- Origin: Rotterdam, Netherlands
- Genres: Alternative rock; gothic rock; dark wave; synth-pop;
- Years active: 1984 — present;
- Labels: Midnight Music CRN International Records Cherry Red Records
- Members: Hans Diener Mark Tan George Tan
- Past members: Jerry Geertsma Olaf Willemsen Akki Jos

= The Essence (band) =

Dutch band

The Essence are a Dutch gothic rock and dark wave band formed in Rotterdam in 1984. The band was founded by singer and guitarist Hans Diener, bassist Jeroen "Jerry" Geertsma and drummer Olaf Willemsen. Their music incorporates elements of new wave and post-punk, and has frequently been compared to the sound of the English rock band The Cure.

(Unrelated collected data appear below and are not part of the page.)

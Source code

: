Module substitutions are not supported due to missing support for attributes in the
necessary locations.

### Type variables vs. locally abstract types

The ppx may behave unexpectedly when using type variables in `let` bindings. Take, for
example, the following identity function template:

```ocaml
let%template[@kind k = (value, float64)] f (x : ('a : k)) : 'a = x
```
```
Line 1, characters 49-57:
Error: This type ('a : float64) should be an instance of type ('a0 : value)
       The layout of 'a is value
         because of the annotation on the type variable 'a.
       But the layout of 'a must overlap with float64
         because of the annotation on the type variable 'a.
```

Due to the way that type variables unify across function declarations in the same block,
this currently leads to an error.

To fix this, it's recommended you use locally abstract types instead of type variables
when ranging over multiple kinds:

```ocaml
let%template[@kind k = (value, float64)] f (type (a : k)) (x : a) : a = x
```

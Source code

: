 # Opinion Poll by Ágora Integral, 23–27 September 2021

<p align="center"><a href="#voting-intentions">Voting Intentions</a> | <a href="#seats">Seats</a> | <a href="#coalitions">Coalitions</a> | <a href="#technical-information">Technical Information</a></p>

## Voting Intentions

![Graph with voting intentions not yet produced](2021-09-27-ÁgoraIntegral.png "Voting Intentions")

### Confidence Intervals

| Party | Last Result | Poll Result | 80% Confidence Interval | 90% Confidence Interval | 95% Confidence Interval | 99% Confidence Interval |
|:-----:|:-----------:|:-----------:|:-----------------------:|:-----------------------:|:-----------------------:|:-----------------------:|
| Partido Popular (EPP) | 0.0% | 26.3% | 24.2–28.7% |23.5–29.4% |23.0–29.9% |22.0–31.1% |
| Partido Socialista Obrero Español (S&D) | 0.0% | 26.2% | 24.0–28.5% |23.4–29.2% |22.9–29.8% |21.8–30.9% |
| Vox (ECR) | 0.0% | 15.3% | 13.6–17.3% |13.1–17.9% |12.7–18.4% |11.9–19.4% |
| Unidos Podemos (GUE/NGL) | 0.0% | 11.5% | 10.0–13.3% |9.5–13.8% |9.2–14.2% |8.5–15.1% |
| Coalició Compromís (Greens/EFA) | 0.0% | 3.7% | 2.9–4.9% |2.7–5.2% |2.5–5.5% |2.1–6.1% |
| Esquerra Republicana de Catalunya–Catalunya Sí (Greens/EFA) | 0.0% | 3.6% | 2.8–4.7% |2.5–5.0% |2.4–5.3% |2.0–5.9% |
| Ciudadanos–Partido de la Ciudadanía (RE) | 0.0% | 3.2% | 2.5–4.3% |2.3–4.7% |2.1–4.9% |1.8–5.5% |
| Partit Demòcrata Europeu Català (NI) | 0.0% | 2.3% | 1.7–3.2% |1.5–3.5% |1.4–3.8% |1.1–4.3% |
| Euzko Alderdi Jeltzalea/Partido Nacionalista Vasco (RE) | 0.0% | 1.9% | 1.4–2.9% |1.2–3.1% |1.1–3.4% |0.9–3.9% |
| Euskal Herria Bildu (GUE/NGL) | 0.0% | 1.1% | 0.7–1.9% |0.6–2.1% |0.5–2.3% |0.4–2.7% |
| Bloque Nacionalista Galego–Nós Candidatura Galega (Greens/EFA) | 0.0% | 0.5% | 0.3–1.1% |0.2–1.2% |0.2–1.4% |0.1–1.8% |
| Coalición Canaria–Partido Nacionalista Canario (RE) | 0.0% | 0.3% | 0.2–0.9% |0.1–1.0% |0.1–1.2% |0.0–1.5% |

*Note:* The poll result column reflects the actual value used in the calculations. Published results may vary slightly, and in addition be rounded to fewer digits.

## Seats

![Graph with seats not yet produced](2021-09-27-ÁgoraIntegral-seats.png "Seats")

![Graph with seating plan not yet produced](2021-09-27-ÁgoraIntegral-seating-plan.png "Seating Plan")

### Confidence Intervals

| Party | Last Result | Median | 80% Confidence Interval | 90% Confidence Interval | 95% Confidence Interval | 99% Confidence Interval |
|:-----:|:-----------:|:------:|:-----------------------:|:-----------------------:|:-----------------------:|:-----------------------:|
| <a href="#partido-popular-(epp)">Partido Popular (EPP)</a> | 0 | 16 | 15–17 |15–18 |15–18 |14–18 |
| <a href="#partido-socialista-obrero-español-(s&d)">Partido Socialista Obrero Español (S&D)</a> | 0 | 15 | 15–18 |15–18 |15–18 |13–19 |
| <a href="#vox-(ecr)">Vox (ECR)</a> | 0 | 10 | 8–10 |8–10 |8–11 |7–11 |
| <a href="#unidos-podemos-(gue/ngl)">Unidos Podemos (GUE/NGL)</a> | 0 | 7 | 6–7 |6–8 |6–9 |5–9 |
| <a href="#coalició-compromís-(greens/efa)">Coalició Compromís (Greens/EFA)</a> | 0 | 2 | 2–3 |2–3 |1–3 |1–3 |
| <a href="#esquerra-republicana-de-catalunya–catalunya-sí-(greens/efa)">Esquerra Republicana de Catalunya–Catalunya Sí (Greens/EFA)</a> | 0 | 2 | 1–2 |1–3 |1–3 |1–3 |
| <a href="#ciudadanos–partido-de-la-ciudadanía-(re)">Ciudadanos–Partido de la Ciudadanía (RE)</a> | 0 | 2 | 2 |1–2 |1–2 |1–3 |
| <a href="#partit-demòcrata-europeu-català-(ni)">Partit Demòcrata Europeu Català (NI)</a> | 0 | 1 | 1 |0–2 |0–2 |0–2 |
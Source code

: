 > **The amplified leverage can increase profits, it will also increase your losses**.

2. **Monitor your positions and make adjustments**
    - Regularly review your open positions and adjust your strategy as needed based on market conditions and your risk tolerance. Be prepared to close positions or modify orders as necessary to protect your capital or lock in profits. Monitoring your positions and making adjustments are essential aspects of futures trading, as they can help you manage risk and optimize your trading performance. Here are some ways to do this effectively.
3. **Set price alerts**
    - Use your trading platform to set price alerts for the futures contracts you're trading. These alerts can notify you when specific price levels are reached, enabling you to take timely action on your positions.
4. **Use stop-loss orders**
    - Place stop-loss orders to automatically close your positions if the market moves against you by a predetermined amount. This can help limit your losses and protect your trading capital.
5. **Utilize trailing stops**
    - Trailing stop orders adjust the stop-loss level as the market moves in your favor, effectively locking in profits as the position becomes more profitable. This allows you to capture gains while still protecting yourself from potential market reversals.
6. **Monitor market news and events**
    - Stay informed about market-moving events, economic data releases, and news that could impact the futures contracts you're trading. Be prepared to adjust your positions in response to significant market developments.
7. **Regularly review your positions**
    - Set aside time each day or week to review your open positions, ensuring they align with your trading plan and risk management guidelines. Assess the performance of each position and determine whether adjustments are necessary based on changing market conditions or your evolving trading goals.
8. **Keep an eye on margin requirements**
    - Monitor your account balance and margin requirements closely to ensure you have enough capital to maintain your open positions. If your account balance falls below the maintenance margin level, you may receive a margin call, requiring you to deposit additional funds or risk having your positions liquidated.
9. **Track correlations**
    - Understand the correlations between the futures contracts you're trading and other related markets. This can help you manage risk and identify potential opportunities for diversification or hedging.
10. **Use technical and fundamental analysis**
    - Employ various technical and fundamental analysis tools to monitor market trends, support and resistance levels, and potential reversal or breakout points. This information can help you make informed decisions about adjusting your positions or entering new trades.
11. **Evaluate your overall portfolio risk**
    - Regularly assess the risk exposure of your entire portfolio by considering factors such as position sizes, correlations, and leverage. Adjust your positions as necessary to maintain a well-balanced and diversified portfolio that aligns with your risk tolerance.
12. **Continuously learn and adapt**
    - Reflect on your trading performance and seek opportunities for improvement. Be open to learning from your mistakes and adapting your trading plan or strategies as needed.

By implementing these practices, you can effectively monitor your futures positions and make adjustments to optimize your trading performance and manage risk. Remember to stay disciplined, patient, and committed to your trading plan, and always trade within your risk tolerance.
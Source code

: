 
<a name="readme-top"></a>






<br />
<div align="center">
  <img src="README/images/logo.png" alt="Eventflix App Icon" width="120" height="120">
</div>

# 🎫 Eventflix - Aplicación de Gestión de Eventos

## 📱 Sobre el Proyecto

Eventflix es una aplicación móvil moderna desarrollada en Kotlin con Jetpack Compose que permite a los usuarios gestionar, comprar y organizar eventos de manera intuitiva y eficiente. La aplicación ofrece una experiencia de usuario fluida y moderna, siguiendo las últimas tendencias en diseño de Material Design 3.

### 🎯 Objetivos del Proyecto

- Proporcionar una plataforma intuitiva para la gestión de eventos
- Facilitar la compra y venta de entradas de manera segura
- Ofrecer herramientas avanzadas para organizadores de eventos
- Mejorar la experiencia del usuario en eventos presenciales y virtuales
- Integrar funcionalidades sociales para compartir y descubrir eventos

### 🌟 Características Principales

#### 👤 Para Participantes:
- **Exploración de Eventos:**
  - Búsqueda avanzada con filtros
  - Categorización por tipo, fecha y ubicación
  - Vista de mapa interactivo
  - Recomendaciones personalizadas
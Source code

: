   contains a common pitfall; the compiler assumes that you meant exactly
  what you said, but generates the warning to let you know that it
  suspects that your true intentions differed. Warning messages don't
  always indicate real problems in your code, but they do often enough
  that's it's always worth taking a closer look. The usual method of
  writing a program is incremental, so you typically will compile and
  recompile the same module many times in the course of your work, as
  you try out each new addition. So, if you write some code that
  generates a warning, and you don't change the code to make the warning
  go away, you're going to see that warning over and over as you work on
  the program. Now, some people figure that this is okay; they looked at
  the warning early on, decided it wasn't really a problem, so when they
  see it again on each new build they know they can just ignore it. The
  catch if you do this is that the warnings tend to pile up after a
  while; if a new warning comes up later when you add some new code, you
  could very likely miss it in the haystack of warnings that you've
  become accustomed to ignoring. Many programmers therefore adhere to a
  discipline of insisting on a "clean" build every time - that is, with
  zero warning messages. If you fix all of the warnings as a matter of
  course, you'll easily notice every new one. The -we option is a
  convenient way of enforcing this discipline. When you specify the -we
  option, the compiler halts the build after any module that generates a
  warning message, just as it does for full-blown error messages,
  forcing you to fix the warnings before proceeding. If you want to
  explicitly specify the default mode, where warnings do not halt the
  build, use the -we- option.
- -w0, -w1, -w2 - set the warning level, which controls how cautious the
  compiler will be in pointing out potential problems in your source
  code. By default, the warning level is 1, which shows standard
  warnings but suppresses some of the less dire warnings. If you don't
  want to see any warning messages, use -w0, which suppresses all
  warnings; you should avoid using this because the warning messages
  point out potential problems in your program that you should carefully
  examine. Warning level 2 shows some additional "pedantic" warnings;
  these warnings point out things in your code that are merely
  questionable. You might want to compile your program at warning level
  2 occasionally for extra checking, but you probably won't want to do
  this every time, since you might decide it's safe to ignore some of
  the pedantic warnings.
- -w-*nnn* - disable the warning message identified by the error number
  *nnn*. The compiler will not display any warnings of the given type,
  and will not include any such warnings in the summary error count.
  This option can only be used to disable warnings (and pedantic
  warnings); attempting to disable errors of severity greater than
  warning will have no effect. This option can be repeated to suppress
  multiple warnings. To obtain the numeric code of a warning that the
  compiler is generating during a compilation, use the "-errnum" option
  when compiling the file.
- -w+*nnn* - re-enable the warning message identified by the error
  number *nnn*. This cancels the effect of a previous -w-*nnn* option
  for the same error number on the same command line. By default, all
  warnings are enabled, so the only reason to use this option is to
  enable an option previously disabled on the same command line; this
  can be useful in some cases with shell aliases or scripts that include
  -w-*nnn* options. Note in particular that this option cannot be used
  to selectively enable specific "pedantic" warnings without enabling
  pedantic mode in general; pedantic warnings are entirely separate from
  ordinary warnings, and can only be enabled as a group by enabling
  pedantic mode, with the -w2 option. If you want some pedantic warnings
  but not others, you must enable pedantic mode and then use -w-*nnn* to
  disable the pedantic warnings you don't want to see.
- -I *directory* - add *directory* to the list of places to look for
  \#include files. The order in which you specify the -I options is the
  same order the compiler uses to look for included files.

The band released their debut studio album, Purity, through Midnight Music in 1985. Their second album, A Monument of Trust (1987), produced the single "A Mirage", which became a top-ten hit in Spain. The success of the song was followed by extensive touring throughout Europe. The Essence subsequently released Ecstasy (1988), Nothing Lasts Forever (1991) and Glow (1995).

Although primarily associated with the European gothic rock and new wave scenes of the 1980s and 1990s, The Essence have continued performing and releasing music in subsequent decades.

== History ==
The Essence were formed in 1984 and began as a school band. After a period of touring, they signed with the British independent label Midnight Music and released their debut album, Purity, in 1985. The album was accompanied by the singles "Endless Lakes" and "The Cat", with the latter receiving attention in the Netherlands and Germany.

Their second album, A Monument of Trust, was released in 1987. Its single "A Mirage" became one of the band's best-known songs and reached the top ten in Spain. The band subsequently toured throughout Europe, developing audiences in countries including France, Germany, Spain, Switzerland and the United Kingdom.

The band's third album, Ecstasy, followed in 1988. During this period, The Essence continued touring and released songs including "Only for You" and "Like Christ". Their fourth studio album, the concept album Nothing Lasts Forever, was released in 1991.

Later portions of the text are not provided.